Wednesday, January 9, 2013

Map of the World


So far it's another mild winter but winter is dreary and I'm already looking forward to spring. Spring  is hopeful, spring is warm and spring is the time for a road trip. One of the best local road trips is Highway 6 that runs parallel to the Pennsylvania - New York state line. Though I'm told these days the traffic isn't as leisurely and many of the small sleepy towns have been shaken awake from the boom in the natural gas industry. Pennsylvania has plenty of other roads that are scenic, challenging and maybe just a little dangerous. I'm looking at a road map right now.

For me there is no substitute for the paper map. My two sons tease me for not embracing things like a GPS. "Gee Dad -you're so 20th century" or "have you always be electronically Amish?"  are common quips. They have both wondered aloud if I'm a recreation Luddite. It's not that a GPS isn't pretty cool but it only focuses on the worm's eye view of getting from point A to point B. That feels limiting, if  I'm out to satisfy a bit of wonderlust  I don't want to be claustrophobicly corralled on that one chosen path.

A real map says adventure and like any adventure things can go wrong, new courses have to calculated on the fly. And seriously -getting lost on the way could end up being the best part.  I can not lie, I like big maps.

When I was in grade school there was a world map that had several grey patches of land that was still unexplored. Parts of Sub-Saharan Africa, the interior of the Amazon rain forest and most of the island of Papua New Guinea were all in grey. As a kid that map was a source of endless fascination. They were the last scraps of land that hadn't yet be photographed by satellites or mapped by the great voyages and expeditions of discovery. They were the places of mystery between Columbus and the space age.
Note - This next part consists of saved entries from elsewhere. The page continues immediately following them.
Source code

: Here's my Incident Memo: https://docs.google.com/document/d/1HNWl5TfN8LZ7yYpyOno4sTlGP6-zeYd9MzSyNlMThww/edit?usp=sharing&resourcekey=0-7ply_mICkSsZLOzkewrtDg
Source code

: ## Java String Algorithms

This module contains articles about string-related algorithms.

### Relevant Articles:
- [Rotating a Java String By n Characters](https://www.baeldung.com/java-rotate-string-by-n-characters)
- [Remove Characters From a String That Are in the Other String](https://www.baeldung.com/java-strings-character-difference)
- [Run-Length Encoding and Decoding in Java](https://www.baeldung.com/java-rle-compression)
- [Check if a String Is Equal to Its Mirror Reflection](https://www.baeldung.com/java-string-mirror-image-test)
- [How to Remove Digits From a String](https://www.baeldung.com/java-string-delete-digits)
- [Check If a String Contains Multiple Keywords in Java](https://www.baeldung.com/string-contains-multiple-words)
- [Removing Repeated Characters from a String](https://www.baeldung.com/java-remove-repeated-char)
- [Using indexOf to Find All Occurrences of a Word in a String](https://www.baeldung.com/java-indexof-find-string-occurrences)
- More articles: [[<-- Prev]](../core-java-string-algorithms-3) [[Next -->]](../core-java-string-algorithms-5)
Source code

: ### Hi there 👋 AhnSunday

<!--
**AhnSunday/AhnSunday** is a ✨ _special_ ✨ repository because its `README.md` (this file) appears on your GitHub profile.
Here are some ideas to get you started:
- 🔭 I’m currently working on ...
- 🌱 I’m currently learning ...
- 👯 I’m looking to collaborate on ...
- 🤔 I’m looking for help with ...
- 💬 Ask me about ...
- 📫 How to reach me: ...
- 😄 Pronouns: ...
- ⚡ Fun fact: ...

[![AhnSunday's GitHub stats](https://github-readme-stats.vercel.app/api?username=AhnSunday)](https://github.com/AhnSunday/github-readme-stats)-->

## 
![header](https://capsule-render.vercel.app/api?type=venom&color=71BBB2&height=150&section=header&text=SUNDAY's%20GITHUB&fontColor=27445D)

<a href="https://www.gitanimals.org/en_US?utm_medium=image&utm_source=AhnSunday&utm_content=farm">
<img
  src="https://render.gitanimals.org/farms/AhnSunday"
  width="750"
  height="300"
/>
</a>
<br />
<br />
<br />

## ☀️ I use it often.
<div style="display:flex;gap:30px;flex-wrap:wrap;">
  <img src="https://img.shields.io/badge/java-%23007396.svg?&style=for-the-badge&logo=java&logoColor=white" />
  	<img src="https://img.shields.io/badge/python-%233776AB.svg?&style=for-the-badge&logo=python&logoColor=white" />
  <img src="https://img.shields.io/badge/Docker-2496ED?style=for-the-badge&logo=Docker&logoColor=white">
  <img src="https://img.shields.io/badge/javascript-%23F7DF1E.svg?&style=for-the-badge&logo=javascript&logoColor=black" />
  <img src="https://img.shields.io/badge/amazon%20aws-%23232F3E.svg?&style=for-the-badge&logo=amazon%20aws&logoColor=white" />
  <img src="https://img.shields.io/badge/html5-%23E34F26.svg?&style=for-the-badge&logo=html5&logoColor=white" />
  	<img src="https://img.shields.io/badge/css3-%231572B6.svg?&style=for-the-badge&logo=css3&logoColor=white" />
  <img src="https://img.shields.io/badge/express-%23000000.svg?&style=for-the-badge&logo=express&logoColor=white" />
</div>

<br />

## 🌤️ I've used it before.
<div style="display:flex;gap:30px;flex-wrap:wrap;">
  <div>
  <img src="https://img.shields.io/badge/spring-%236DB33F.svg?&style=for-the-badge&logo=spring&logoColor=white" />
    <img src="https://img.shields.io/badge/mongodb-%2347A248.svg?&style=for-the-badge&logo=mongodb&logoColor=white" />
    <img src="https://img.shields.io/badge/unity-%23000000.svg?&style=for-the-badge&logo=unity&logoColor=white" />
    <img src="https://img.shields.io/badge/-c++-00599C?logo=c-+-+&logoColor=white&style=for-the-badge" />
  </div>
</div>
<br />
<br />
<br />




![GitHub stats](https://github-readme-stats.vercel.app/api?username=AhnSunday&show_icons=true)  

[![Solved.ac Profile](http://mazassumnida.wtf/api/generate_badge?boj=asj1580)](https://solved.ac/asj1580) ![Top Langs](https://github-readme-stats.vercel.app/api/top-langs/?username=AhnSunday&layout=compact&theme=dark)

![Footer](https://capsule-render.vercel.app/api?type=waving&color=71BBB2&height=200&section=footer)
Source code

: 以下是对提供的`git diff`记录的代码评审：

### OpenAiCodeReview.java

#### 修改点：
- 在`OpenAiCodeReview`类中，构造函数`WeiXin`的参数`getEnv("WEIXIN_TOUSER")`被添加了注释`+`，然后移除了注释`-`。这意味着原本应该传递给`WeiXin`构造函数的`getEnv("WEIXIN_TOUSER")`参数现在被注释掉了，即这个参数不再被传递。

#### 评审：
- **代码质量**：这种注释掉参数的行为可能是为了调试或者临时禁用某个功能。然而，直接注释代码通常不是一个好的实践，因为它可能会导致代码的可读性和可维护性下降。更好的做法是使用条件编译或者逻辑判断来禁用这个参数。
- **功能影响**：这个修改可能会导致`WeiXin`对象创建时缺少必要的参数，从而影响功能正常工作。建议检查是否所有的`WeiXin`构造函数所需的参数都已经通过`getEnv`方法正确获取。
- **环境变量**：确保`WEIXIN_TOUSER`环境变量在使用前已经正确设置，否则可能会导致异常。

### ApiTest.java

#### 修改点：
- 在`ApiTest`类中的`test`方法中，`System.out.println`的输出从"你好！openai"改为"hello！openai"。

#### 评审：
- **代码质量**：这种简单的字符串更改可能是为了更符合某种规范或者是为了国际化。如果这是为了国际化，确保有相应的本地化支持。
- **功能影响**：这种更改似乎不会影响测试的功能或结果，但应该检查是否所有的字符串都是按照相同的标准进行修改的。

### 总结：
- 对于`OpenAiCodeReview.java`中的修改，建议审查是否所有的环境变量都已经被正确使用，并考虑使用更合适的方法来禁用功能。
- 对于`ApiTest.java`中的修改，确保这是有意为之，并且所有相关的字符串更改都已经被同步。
The historic voyages of discovery were an odd mixture of ancient fear and ignorance couple with the cutting edge science of its time. The first Portuguese to  reach the Cape of Good Hope in Africa where afraid they would become hopelessly lost when they couldn't see the North Star as they traveled south of the equator.  Another example was Captain Cook's expedition to Tahiti in 1766. He had a two part mission, one was to observe the transit of Venus and the other was to search for an unknown continent believed to be between Australia and South America. So in the late 1700's scientists could use measurements from the transit of Venus to calculate an accurate distance between the Sun and the Earth but even the most advanced geographer of that time could only guess to how much dry land there was on the planet. So a truly accurate world map has only existed for about two hundred years.

Maps were that big braggadocios statement of how much the cartographer knew or thought he knew. In the 1600's maps were floridly decorated, sometimes comically wrong and along the edges were warnings like "there be monsters here". Which really meant they had no idea what was there but for sailors and explorers an image of a giant squid eating the crew of a ship was much more comforting than a big blank space with a question mark.

So spring is less than 60 days away. In our household we celebrate the first day of spring on March 1st or Saint David's day. And by then I should be ready for the first road trip of 2013. Like Ulysses I will learn that the best way to appreciate home is to leave it. Unlike Ulysses, I promise my wife that I'll be gone only a couple of days and not twenty years.

While I'm putting this post together, my oldest boy is wondering who is Jane Siberry? The little Youtube clip I'm using is classically the 1980's at all its best and worse. Normally Jane Siberry is known for her slightly folky-pop performances but in this clip I think she is trying to be Canada's answer to Laurie Anderson. My son is confused and wants to know who is Laurie Anderson?